Mogadishu, the Somali capital. Food crisis, insecurity, corruption and bankruptcy of a country
September 25th, 2011

Charity Business in Mogadishu After the withdrawal from Mogadishu of the al Shabaab rebels, Somalia finds itself in an apocalyptic situation. Drought, famine, bankruptcy 12.4 million people are affected throughout the Horn of Africa. The UN has declared a state of famine throughout Somalia and in the capital. At the hospital of Benaadir in Mogadishu, seven children die each day from malnutrition, cholera, and malaria. Over 4 million Somalis are living in distress, 750,000 could die in the next four months.

The crisis reached a critical level in Somalia after 20 years of civil war and clan conflicts. Part of the country is controlled by al Shabaab, Islamist allies of Al-Qaeda, and part by militias affiliated with the "transitional government, which has struggled to take control and provide services. General poverty affects 73 percent of households, but it reached 80 percent in rural and nomadic populations. The Somalis are facing their worst humanitarian crisis in eighteen years.

The Islamist movement Al Shabaab prevents the delivery of
food aid, partly to divert it to their advantage, but also for ideological reasons: they are wary of any Western influence.

In government-controlled areas, goods are taxed and diverted by opportunistic businessman to be sold. The humanitarian NGOs working on "remote control" are leaving 80 percent of the goods in the hands of what is essentially a local mafia network. It is not uncommon for traders to resell the food bags of the international community on the capital markets. The situation is complicated and disturbing.

In the market, food is available but too expensive. Rice and
water have become unaffordable for families who have steadily depleted their savings over the months. For some foods, inflation is over 300 percent.

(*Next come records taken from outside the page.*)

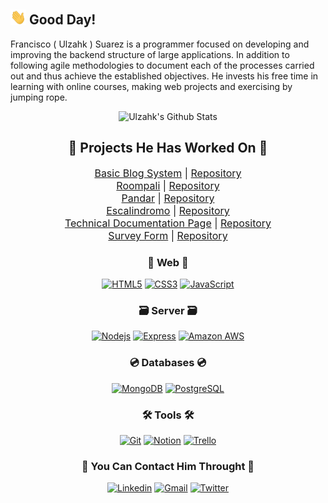 ## <img src ="./assets/wave.gif" width = "25px"> Good Day!

Francisco ( Ulzahk ) Suarez is a programmer focused on developing and improving the backend structure of large applications. In addition to following agile methodologies to document each of the processes carried out and thus achieve the established objectives. He invests his free time in learning with online courses, making web projects and exercising by jumping rope. 

<div align="center">
  <img alt="Ulzahk's Github Stats" src="https://github-readme-stats.vercel.app/api?username=Ulzahk&show_icons=true&hide_border=true&title_color=ffa500&text_color=fff&icon_color=ffa500&bg_color=100,414141,000000&hide=contribs,issues" />
<p></p>
<h2>🚀 Projects He Has Worked On 🚀</h2>
<div style='font-size: 16px'>

  [Basic Blog System](https://frontend-blog-ulzahk.vercel.app/) | [Repository](https://github.com/Ulzahk/Backend-Blog)  
  [Roompali](https://frontend-roompali.vercel.app/) | [Repository](https://github.com/Cohort-4-Team-Ana-1/Backend-Roompali)  
  [Pandar](https://pandar.vercel.app/) | [Repository](https://gitlab.com/pandevs/backend-intellegent-tourism-system)  
  [Escalindromo](https://ulzahk.github.io/Escalindromo/) | [Repository](https://github.com/Ulzahk/Escalindromo)  
  [Technical Documentation Page](https://ulzahk.github.io/FCC-Technical-Documentation-Page/) | [Repository](https://github.com/Ulzahk/FCC-Technical-Documentation-Page)    
  [Survey Form](https://ulzahk.github.io/FCC-Survey-Form/) | [Repository](https://github.com/Ulzahk/FCC-Survey-Form)

</div>  

### 📲 Web 📲
[![HTML5](https://img.shields.io/badge/-HTML5-E34F26?style=socialt&logo=html5&logoColor=white)](https://www.w3.org/TR/html52/)
[![CSS3](https://img.shields.io/badge/-CSS3-1572B6?style=flat&logo=css3)](https://www.w3.org/TR/2001/WD-css3-roadmap-20010523/)
[![JavaScript](https://img.shields.io/badge/-JavaScript-black?style=flat&logo=javascript)](https://www.javascript.com/)

### 🗃 Server 🗃
[![Nodejs](https://img.shields.io/badge/-Node.js-F2F2F2?style=flat&logo=Node.js)](https://nodejs.org/)
[![Express](https://img.shields.io/badge/-Express-gray?style=flat)](https://expressjs.com/)
[![Amazon AWS](https://img.shields.io/badge/Amazon%20Web%20Services-232F3E?style=flat&logo=amazon-aws)](https://aws.amazon.com/)

### 💿 Databases 💿
[![MongoDB](https://img.shields.io/badge/-MongoDB-F2F2F2?style=flat&logo=mongodb)](https://www.mongodb.com/)
[![PostgreSQL](https://img.shields.io/badge/-PostgreSQL-336791?style=flat&logo=postgresql)](https://www.postgresql.org/)

### 🛠 Tools 🛠
[![Git](https://img.shields.io/badge/-Git-black?style=flat&logo=git)](https://git-scm.com/)
[![Notion](https://img.shields.io/badge/-Notion-F2F2F2?style=float&logo=notion&logoColor=black)](https://www.notion.so/)
[![Trello](https://img.shields.io/badge/-Trello-0080CB?style=flat&logo=trello)](https://trello.com/)

### 📝 You Can Contact Him Throught 📝
[![Linkedin](https://img.shields.io/badge/-Ulzahk-blue?style=flat&logo=Linkedin&logoColor=white)](https://www.linkedin.com/in/ulzahk)
[![Gmail](https://img.shields.io/badge/-ulzahk@gmail.com-F2F2F2?style=flat&logo=Gmail&logoColor=c14438)](mailto:ulzahk@gmail.com)
[![Twitter](https://img.shields.io/badge/-@Ulzahk-1DA1F2?style=flat&logo=Twitter&logoColor=white)](https://twitter.com/ulzahk)
</div>
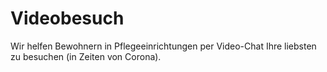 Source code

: # Videobesuch

Wir helfen Bewohnern in Pflegeeinrichtungen per Video-Chat Ihre liebsten zu besuchen (in Zeiten von Corona).

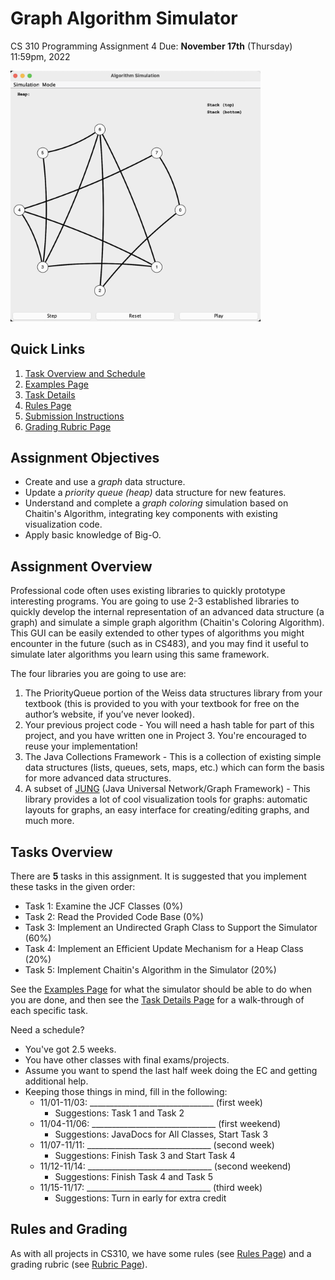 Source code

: # Graph Algorithm Simulator

CS 310 Programming Assignment 4 Due: **November 17th** (Thursday) 11:59pm, 2022

<img src="animated.gif" width="400px" />

## Quick Links
1. [Task Overview and Schedule](#tasks-overview)
2. [Examples Page](EXAMPLES.md)
4. [Task Details](TASKS.md)
5. [Rules Page](RULES.md)
6. [Submission Instructions](RULES.md#submission-instructions)
7. [Grading Rubric Page](GRADING.md)

## Assignment Objectives
- Create and use a _graph_ data structure.
- Update a _priority queue (heap)_ data structure for new features.
- Understand and complete a _graph coloring_ simulation based on Chaitin's Algorithm, integrating key components with existing visualization code.
- Apply basic knowledge of Big-O.

## Assignment Overview
Professional code often uses existing libraries to quickly prototype interesting programs. You are going to use 2-3 established libraries to quickly develop the internal representation of an advanced data structure (a graph) and simulate a simple graph algorithm (Chaitin's Coloring Algorithm). This GUI can be easily extended to other types of algorithms you might encounter in the future (such as in CS483), and you may find it useful to simulate later algorithms you learn using this same framework.

The four libraries you are going to use are:
1. The PriorityQueue portion of the Weiss data structures library from your textbook (this is provided to you with your textbook for free on the author’s website, if you’ve never looked).
2. Your previous project code - You will need a hash table for part of this project, and you have written one in Project 3. You're encouraged to reuse your implementation!
3. The Java Collections Framework - This is a collection of existing simple data structures (lists, queues, sets, maps, etc.) which can form the basis for more advanced data structures.
4. A subset of [JUNG](http://jung.sourceforge.net/) (Java Universal Network/Graph Framework) - This library provides a lot of cool visualization tools for graphs: automatic layouts for graphs, an easy interface for creating/editing graphs, and much more.

## Tasks Overview

There are **5** tasks in this assignment. It is suggested that you implement these tasks in the given order:

- Task 1: Examine the JCF Classes (0%)
- Task 2: Read the Provided Code Base (0%)
- Task 3: Implement an Undirected Graph Class to Support the Simulator (60%)
- Task 4: Implement an Efficient Update Mechanism for a Heap Class (20%)
- Task 5: Implement Chaitin's Algorithm in the Simulator (20%)

See the [Examples Page](EXAMPLES.md "") for what the simulator should be able to do when you are done, and then see the [Task Details Page](TASKS.md "") for a walk-through of each specific task.

Need a schedule?
- You've got 2.5 weeks.
- You have other classes with final exams/projects.
- Assume you want to spend the last half week doing the EC and getting additional help.
- Keeping those things in mind, fill in the following:
  - 11/01-11/03: _______________________________ (first week)
    - Suggestions: Task 1 and Task 2
  - 11/04-11/06: _______________________________ (first weekend)
    - Suggestions: JavaDocs for All Classes, Start Task 3
  - 11/07-11/11: _______________________________ (second week)
    - Suggestions: Finish Task 3 and Start Task 4
  - 11/12-11/14: _______________________________ (second weekend)
    - Suggestions: Finish Task 4 and Task 5
  - 11/15-11/17: _______________________________ (third week)
    - Suggestions: Turn in early for extra credit

## Rules and Grading
As with all projects in CS310, we have some rules (see [Rules Page](RULES.md "")) and a grading rubric (see [Rubric Page](GRADING.md "")).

Gulf countries are now sending their own NGO representatives, determined to invest in the country on their own terms. Suitcases of banknotes in hand, and delivering tons of food, they try to show their support for fellow Muslims. In exchange for the aid, they hold prayer services in Arabic (Somalis do not speak Arabic, but Somali) on vacant lots for displaced people and promote a prayer "for the rain that falls at our feet quickly. The rainy season starts in November.